Même si la loi était validée par le Sénat, rien ne garantirait que l’État ne vide pas les sites de Basse-Indre, Montataire, Florange et même ceux de Dunkerque, Fos-sur-Mer ou Mardyck, pour mieux rentabiliser les seconds et finalement fermer les premiers ! On peut maintenir temporairement des sites pour mieux les vider, but avoué de la direction de Stellantis concernant Poissy.

Nationalisation dans les limites du capitalisme ?

Les détracteurs du projet de loi ont donc quelques raisons d’objecter. La direction du groupe rappelle que les aciéries de Dunkerque et Fos-sur-Mer « livrent moins de 30 % de leur production en France, en raison de la désindustrialisation ». Elle prévient qu’en cas de nationalisation, les branches non françaises rivaliseraient pour les marchés : « Florange travaille certes pour les usines de Stellantis dans l’Est mais aussi pour Mercedes. » Tiens donc ! L’acier dépend de l’automobile qui licencie en masse…

Une raison supplémentaire pour les travailleurs de mener un combat commun, mais une manière pour les patrons de renvoyer aux décisions de la Commission européenne qui a voté un premier volet de mesures protectionnistes contre les concurrents chinois (50 % de taxe à l’importation) et qui réserve un deuxième volet pour des subventions massives à la décarbonation. Organisations syndicales et partis de gauche s’accordent sur cette formule de Gaëtan Lecocq : « Le plan acier est en train de passer au Parlement européen. […] Donc ça veut dire qu’il faut qu’on tienne la pression jusque là-bas. »
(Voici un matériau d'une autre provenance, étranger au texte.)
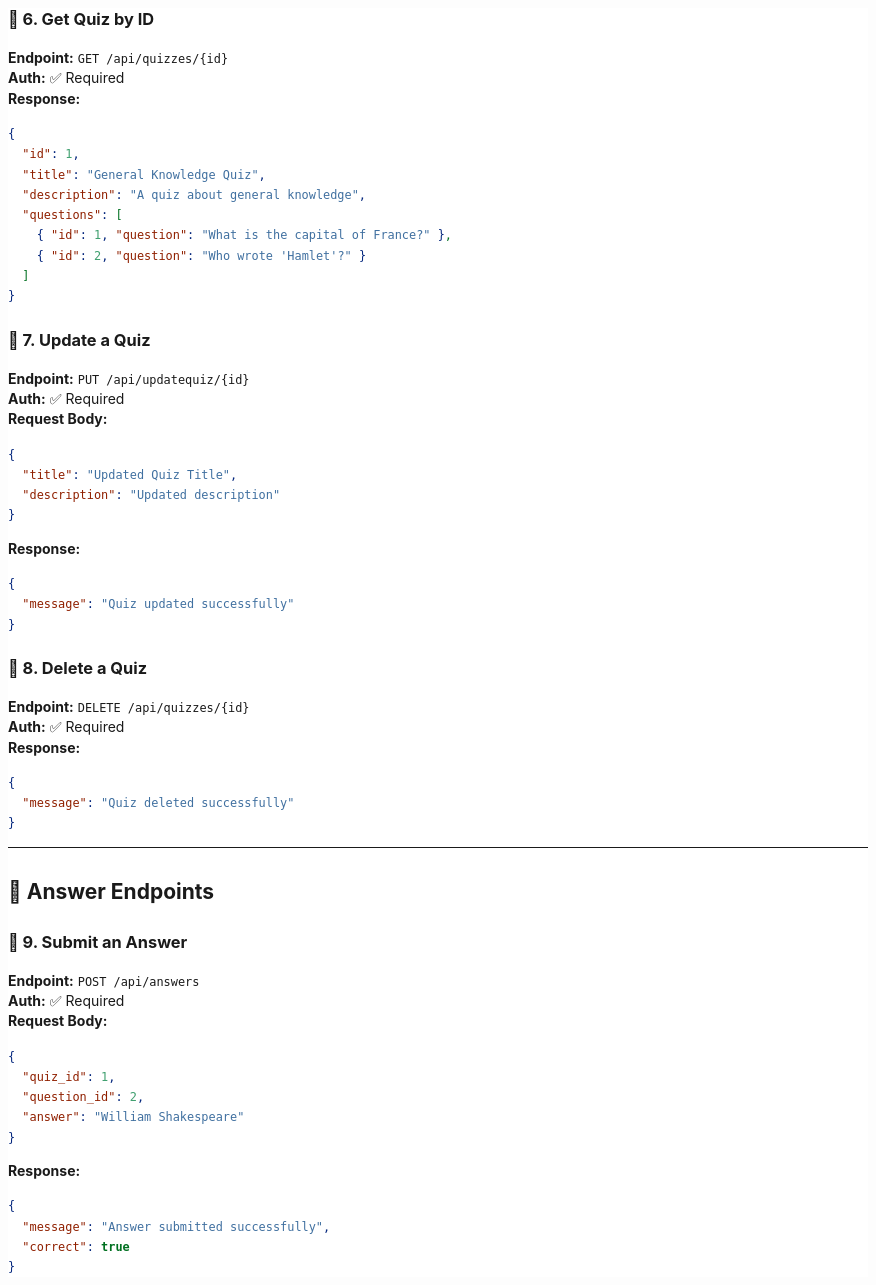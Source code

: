 ### 🔹 6. Get Quiz by ID
**Endpoint:** `GET /api/quizzes/{id}`  
**Auth:** ✅ Required  
**Response:**
```json
{
  "id": 1,
  "title": "General Knowledge Quiz",
  "description": "A quiz about general knowledge",
  "questions": [
    { "id": 1, "question": "What is the capital of France?" },
    { "id": 2, "question": "Who wrote 'Hamlet'?" }
  ]
}
```

### 🔹 7. Update a Quiz
**Endpoint:** `PUT /api/updatequiz/{id}`  
**Auth:** ✅ Required  
**Request Body:**
```json
{
  "title": "Updated Quiz Title",
  "description": "Updated description"
}
```
**Response:**
```json
{
  "message": "Quiz updated successfully"
}
```

### 🔹 8. Delete a Quiz
**Endpoint:** `DELETE /api/quizzes/{id}`  
**Auth:** ✅ Required  
**Response:**
```json
{
  "message": "Quiz deleted successfully"
}
```

---

## 📌 Answer Endpoints

### 🔹 9. Submit an Answer
**Endpoint:** `POST /api/answers`  
**Auth:** ✅ Required  
**Request Body:**
```json
{
  "quiz_id": 1,
  "question_id": 2,
  "answer": "William Shakespeare"
}
```
**Response:**
```json
{
  "message": "Answer submitted successfully",
  "correct": true
}
```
Dans la lutte, les travailleurs ont des alliés partout et ailleurs qu’au Parlement !

Nationalisation ou pas, mesures protectionnistes ou pas, les alliés des travailleurs ne sont pas au Parlement (et certainement pas au RN), mais avant tout dans leurs propres rangs : ArcelorMittal, Stellantis, STMicroelectronics, Sanofi, Teisseire, et tous leurs sous-traitants sont menacés de licenciements, fermetures et suppressions d’emplois. Si ces salariés trouvaient les moyens de prendre contact en vue de se coordonner, le rapport de force deviendrait national et de taille à faire plier les patrons de la sidérurgie, de l’automobile, de la chimie ou de l’agro-alimentaire, ainsi que tous les gouvernements et parlements à leur service.